Daily Roundup – Markets review

March 8th

Yesterday was all about the ECB and they certainly didn’t disappoint. The monetary policy meeting saw a raft of options laid out for staving off recession, including news that any rate hike wouldn’t take place this year. That was sufficient to see EUR/USD post is biggest one day decline in around nine months and pushed down to levels not seen since the summer of 2017. With the stall now set, further downside pressure may be limited, although with potential questions now being asked over the strength of the US labour market too, the pair may now be looking fairly priced.

With another week passed and no progress being reported on the US-China trade deal, there’s little reason to cheer the Aussie dollar right now. We’ve also seen disappointing GDP and a dovish call from the RBA, so downside pressures are likely to be maintained here. Yesterday saw a brief foray below 0.7000 on AUD/USD and although a reversion has been seen, until a deal is signed between Washington and Beijing, downside pressures are likely to persist here.

The short term focus will be on today’s NFP and wages reading from the US. After Wednesday’s miss in the ADP print, expectations have been moderated here although any decline in the pace of wage growth has the potential to soften the dollar. The Fed needs and excuse to end the quantitative tightening program and the risk of slowing inflation would give just cause for this.

Looking into next week, Sterling will be in the spotlight as the market eyes Brexit progress.
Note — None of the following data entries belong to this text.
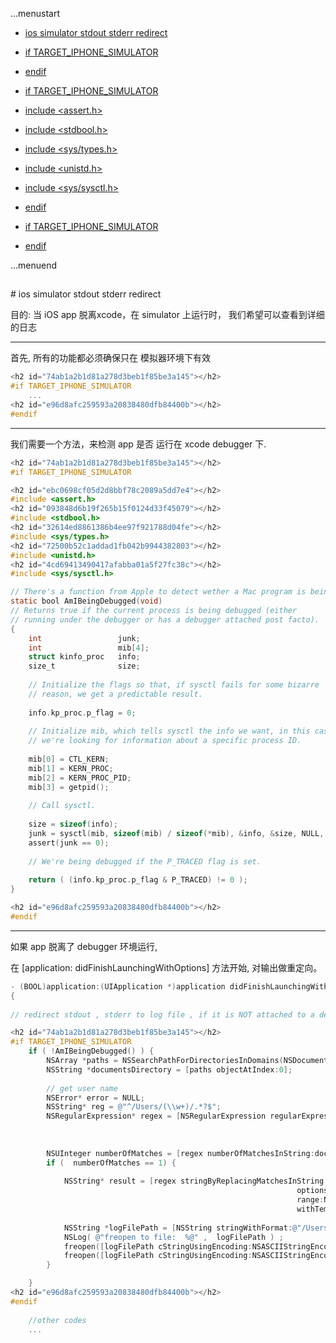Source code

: ...menustart

 * [ios simulator stdout stderr redirect](#808223f71402e744750e77a2865d1277)

 * [if TARGET_IPHONE_SIMULATOR](#74ab1a2b1d81a278d3beb1f85be3a145)

 * [endif](#e96d8afc259593a20838480dfb84400b)

 * [if TARGET_IPHONE_SIMULATOR](#74ab1a2b1d81a278d3beb1f85be3a145)

 * [include <assert.h>](#ebc0698cf05d2d8bbf78c2089a5dd7e4)

 * [include <stdbool.h>](#093848d6b19f265b15f0124d33f45079)

 * [include <sys/types.h>](#32614ed8861386b4ee97f921788d04fe)

 * [include <unistd.h>](#72500b52c1addad1fb042b9944382803)

 * [include <sys/sysctl.h>](#4cd69413490417afabba01a5f27fc38c)

 * [endif](#e96d8afc259593a20838480dfb84400b)

 * [if TARGET_IPHONE_SIMULATOR](#74ab1a2b1d81a278d3beb1f85be3a145)

 * [endif](#e96d8afc259593a20838480dfb84400b)


...menuend


<h2 id="808223f71402e744750e77a2865d1277"></h2>
# ios simulator stdout stderr redirect

目的: 当 iOS app 脱离xcode，在 simulator 上运行时， 我们希望可以查看到详细的日志

---
首先, 所有的功能都必须确保只在 模拟器环境下有效

```objective-c
<h2 id="74ab1a2b1d81a278d3beb1f85be3a145"></h2>
#if TARGET_IPHONE_SIMULATOR
    ...
<h2 id="e96d8afc259593a20838480dfb84400b"></h2>
#endif
```

---
我们需要一个方法，来检测 app 是否 运行在 xcode debugger 下.

```objective-c
<h2 id="74ab1a2b1d81a278d3beb1f85be3a145"></h2>
#if TARGET_IPHONE_SIMULATOR

<h2 id="ebc0698cf05d2d8bbf78c2089a5dd7e4"></h2>
#include <assert.h>
<h2 id="093848d6b19f265b15f0124d33f45079"></h2>
#include <stdbool.h>
<h2 id="32614ed8861386b4ee97f921788d04fe"></h2>
#include <sys/types.h>
<h2 id="72500b52c1addad1fb042b9944382803"></h2>
#include <unistd.h>
<h2 id="4cd69413490417afabba01a5f27fc38c"></h2>
#include <sys/sysctl.h>

// There's a function from Apple to detect wether a Mac program is being debugged.
static bool AmIBeingDebugged(void)
// Returns true if the current process is being debugged (either
// running under the debugger or has a debugger attached post facto).
{
    int                 junk;
    int                 mib[4];
    struct kinfo_proc   info;
    size_t              size;
    
    // Initialize the flags so that, if sysctl fails for some bizarre
    // reason, we get a predictable result.
    
    info.kp_proc.p_flag = 0;
    
    // Initialize mib, which tells sysctl the info we want, in this case
    // we're looking for information about a specific process ID.
    
    mib[0] = CTL_KERN;
    mib[1] = KERN_PROC;
    mib[2] = KERN_PROC_PID;
    mib[3] = getpid();
    
    // Call sysctl.
    
    size = sizeof(info);
    junk = sysctl(mib, sizeof(mib) / sizeof(*mib), &info, &size, NULL, 0);
    assert(junk == 0);
    
    // We're being debugged if the P_TRACED flag is set.
    
    return ( (info.kp_proc.p_flag & P_TRACED) != 0 );
}

<h2 id="e96d8afc259593a20838480dfb84400b"></h2>
#endif
```

---
如果 app 脱离了 debugger 环境运行,

在 [application: didFinishLaunchingWithOptions] 方法开始,  对输出做重定向。

```objective-c
- (BOOL)application:(UIApplication *)application didFinishLaunchingWithOptions:(NSDictionary *)launchOptions
{
    
// redirect stdout , stderr to log file , if it is NOT attached to a debugger

<h2 id="74ab1a2b1d81a278d3beb1f85be3a145"></h2>
#if TARGET_IPHONE_SIMULATOR
    if ( !AmIBeingDebugged() ) {
        NSArray *paths = NSSearchPathForDirectoriesInDomains(NSDocumentDirectory,NSUserDomainMask, YES);
        NSString *documentsDirectory = [paths objectAtIndex:0];
        
        // get user name
        NSError* error = NULL;
        NSString* reg = @"^/Users/(\\w+)/.*?$";
        NSRegularExpression* regex = [NSRegularExpression regularExpressionWithPattern:reg
                                                                               options:0
                                                                                 error:&error];
        
        NSUInteger numberOfMatches = [regex numberOfMatchesInString:documentsDirectory options:0 range:NSMakeRange(0, documentsDirectory.length )];
        if (  numberOfMatches == 1) {
            
            NSString* result = [regex stringByReplacingMatchesInString:documentsDirectory
                                                                options:0
                                                                range:NSMakeRange(0, documentsDirectory.length)
                                                                withTemplate:@"$1"];
            
            NSString *logFilePath = [NSString stringWithFormat:@"/Users/%@/Documents/ios-simulator.log" , result ];
            NSLog( @"freopen to file:  %@" ,  logFilePath ) ;
            freopen([logFilePath cStringUsingEncoding:NSASCIIStringEncoding],"a+",stderr);
            freopen([logFilePath cStringUsingEncoding:NSASCIIStringEncoding],"a+",stdout);
        }

    }
<h2 id="e96d8afc259593a20838480dfb84400b"></h2>
#endif
    
    //other codes
    ...

```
Assuming we see no big movement from the EU this weekend, the process is likely to see Theresa May lose her next vote on Tuesday, a vote to leave without a deal being lost on Wednesday and a vote to extend the whole saga being won on Thursday. As each of these events takes place, a level of uncertainty is removed from the table. However the path above is reliant on all remaining EU members agreeing to any extension. That’s a risk which cannot be underestimated and suggestions from corners of the trading bloc that resistance may be seen could keep Sterling under pressure.

Technicals

EUR/CAD has this week formed a death cross with the 50 day moving average falling below that of the 200 day. A move back to 1.4990 marking the 50% reversion of the 2017 rally could now be seen.